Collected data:
#####

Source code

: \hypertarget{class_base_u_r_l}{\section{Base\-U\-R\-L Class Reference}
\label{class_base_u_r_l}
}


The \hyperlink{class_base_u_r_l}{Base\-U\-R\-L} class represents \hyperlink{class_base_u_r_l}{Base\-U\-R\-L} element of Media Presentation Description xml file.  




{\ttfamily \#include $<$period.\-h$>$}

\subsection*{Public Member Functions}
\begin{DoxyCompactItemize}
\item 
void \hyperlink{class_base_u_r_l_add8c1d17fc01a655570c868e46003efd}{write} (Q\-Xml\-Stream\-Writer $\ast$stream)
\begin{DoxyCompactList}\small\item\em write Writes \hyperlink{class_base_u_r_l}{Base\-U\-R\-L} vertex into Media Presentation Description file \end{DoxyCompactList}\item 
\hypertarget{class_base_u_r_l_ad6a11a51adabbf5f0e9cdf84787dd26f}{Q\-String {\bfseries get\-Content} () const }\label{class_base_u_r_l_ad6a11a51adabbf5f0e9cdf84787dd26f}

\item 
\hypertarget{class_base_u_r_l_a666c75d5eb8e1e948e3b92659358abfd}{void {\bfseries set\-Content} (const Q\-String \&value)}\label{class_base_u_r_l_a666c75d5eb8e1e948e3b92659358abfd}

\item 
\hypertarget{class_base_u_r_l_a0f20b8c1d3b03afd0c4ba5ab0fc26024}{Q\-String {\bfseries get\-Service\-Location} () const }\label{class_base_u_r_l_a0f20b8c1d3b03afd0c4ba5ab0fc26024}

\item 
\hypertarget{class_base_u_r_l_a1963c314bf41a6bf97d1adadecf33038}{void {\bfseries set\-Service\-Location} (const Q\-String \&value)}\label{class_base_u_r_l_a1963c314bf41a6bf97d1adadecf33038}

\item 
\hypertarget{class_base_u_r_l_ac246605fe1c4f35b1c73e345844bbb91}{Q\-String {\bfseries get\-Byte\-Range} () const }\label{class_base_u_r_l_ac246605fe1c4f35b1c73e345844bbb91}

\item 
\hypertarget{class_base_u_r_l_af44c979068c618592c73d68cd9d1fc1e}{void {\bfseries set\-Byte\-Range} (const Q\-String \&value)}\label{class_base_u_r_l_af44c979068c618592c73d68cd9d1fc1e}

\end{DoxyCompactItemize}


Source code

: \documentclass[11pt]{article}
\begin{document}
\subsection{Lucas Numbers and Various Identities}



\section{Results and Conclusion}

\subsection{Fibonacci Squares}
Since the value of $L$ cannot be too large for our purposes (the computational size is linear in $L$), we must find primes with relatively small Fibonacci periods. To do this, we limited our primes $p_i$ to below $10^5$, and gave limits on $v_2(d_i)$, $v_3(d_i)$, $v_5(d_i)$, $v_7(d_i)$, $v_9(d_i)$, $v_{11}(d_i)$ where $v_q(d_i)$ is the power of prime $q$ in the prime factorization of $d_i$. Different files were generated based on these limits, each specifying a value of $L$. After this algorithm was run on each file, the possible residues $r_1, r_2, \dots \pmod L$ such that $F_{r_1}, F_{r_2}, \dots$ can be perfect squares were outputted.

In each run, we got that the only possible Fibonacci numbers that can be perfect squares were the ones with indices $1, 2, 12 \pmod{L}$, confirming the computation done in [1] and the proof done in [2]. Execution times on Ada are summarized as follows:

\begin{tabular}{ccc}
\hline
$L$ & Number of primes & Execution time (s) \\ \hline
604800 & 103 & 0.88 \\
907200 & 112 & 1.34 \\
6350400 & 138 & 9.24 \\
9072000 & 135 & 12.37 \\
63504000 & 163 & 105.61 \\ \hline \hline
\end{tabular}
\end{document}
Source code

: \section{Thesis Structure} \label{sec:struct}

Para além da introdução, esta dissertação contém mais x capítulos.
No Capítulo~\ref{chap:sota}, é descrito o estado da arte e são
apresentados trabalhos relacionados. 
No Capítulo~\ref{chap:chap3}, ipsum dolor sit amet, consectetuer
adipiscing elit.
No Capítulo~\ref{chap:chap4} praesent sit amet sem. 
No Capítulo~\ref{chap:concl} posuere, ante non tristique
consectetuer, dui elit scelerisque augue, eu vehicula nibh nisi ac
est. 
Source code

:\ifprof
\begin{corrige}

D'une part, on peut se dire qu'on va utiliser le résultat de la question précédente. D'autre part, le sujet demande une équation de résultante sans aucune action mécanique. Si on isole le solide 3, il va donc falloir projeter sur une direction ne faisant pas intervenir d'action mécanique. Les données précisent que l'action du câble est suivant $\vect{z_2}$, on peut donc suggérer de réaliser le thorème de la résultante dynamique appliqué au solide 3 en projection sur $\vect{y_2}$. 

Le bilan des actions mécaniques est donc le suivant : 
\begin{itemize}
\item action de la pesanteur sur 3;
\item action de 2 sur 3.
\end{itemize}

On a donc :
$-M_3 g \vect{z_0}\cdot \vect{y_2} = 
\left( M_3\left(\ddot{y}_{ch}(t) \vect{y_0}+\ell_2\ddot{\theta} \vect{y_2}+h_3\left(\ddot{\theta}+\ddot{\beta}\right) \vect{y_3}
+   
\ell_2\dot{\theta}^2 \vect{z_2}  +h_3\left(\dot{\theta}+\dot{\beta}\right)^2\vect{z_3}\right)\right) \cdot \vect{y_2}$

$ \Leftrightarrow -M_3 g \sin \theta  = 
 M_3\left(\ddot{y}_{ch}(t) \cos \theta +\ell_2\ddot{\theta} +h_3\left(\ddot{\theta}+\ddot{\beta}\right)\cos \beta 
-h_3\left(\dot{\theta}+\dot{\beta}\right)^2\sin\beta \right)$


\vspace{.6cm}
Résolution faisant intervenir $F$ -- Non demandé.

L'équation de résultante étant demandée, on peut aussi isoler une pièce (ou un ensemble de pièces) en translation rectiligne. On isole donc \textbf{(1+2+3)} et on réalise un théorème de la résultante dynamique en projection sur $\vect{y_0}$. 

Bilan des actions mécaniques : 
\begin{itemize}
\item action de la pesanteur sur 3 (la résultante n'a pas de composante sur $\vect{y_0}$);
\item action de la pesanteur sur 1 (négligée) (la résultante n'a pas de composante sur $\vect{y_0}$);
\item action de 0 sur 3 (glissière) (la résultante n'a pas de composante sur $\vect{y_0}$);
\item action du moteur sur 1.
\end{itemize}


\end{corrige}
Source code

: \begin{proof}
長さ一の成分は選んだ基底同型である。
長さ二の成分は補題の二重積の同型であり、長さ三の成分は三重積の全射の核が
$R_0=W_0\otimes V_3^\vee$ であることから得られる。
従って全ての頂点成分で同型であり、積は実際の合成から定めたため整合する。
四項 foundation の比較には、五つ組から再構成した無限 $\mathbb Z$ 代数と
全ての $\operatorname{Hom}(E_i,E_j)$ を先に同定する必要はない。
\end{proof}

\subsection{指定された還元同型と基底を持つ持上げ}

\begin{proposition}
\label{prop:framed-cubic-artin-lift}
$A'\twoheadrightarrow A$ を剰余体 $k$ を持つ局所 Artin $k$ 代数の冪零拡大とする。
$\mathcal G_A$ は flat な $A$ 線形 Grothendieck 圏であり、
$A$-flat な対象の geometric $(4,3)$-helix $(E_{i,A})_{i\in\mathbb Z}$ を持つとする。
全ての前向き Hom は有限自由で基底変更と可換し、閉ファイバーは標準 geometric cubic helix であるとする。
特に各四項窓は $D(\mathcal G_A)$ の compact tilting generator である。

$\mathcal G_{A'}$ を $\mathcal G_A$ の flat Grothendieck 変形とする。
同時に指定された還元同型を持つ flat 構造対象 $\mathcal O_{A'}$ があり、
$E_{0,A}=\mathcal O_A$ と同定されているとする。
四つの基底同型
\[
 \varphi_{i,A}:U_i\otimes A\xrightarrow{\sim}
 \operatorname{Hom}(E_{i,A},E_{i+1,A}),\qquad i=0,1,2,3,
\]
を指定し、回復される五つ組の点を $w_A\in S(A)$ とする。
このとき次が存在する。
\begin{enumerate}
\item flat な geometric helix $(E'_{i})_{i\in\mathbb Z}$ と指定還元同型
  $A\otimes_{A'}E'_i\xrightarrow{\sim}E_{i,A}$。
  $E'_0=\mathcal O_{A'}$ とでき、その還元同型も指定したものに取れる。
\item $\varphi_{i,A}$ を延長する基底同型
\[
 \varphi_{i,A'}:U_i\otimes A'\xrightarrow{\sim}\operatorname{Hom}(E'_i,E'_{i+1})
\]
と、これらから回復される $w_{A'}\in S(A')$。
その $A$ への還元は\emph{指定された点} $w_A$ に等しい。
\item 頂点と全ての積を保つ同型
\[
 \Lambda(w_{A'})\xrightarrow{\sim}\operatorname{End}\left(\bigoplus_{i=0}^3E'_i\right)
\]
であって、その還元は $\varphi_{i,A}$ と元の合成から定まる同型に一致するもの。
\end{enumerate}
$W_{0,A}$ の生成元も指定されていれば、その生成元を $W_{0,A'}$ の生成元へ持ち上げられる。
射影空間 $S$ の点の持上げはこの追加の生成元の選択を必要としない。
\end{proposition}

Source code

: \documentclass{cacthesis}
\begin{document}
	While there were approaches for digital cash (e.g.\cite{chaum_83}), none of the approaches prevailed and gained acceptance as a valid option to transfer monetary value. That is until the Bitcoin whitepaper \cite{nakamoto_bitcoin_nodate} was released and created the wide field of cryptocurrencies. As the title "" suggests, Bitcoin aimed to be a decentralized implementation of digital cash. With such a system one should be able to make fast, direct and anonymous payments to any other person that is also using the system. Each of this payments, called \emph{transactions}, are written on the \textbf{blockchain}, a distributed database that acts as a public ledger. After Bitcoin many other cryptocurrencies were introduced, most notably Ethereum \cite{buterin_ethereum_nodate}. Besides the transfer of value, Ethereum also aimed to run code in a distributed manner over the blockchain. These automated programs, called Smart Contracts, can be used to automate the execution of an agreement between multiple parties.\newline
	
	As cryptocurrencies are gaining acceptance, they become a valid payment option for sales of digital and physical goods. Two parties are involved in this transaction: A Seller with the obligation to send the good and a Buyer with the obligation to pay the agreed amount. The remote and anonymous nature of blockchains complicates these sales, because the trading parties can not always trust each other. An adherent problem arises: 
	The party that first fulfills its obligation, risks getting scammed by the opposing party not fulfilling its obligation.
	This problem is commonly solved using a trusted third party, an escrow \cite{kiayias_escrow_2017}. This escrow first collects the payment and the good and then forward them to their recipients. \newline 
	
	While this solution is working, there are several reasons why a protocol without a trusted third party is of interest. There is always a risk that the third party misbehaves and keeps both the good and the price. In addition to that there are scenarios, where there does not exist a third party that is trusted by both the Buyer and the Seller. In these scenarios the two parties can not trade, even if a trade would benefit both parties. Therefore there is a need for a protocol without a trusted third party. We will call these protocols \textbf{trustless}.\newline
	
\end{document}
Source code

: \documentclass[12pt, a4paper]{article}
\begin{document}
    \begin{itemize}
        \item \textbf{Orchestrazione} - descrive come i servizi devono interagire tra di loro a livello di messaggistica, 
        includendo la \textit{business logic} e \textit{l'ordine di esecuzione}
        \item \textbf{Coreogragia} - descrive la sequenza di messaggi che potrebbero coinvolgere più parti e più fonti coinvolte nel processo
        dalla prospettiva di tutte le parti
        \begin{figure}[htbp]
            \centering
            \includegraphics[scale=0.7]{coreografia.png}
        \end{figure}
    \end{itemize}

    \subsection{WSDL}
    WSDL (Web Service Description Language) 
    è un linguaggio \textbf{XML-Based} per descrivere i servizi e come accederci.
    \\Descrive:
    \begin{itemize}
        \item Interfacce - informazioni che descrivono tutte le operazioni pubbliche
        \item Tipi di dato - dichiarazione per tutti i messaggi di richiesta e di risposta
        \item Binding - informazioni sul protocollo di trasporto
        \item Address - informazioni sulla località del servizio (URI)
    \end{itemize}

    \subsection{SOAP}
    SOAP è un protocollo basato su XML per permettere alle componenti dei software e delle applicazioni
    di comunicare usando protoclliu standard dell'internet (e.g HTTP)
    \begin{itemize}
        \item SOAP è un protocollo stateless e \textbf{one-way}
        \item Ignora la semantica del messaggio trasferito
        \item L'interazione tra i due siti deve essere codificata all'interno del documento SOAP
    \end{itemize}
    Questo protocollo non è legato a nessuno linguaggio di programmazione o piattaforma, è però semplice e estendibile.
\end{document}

#####

• _TASK DESCRIPTION_:
Check each line of the records for the word "composante", and show the lines that contain it.

• _SOLUTION FOR THIS EXERCISE_:
\item action de la pesanteur sur 3 (la résultante n'a pas de composante sur $\vect{y_0}$);
\item action de la pesanteur sur 1 (négligée) (la résultante n'a pas de composante sur $\vect{y_0}$);
\item action de 0 sur 3 (glissière) (la résultante n'a pas de composante sur $\vect{y_0}$);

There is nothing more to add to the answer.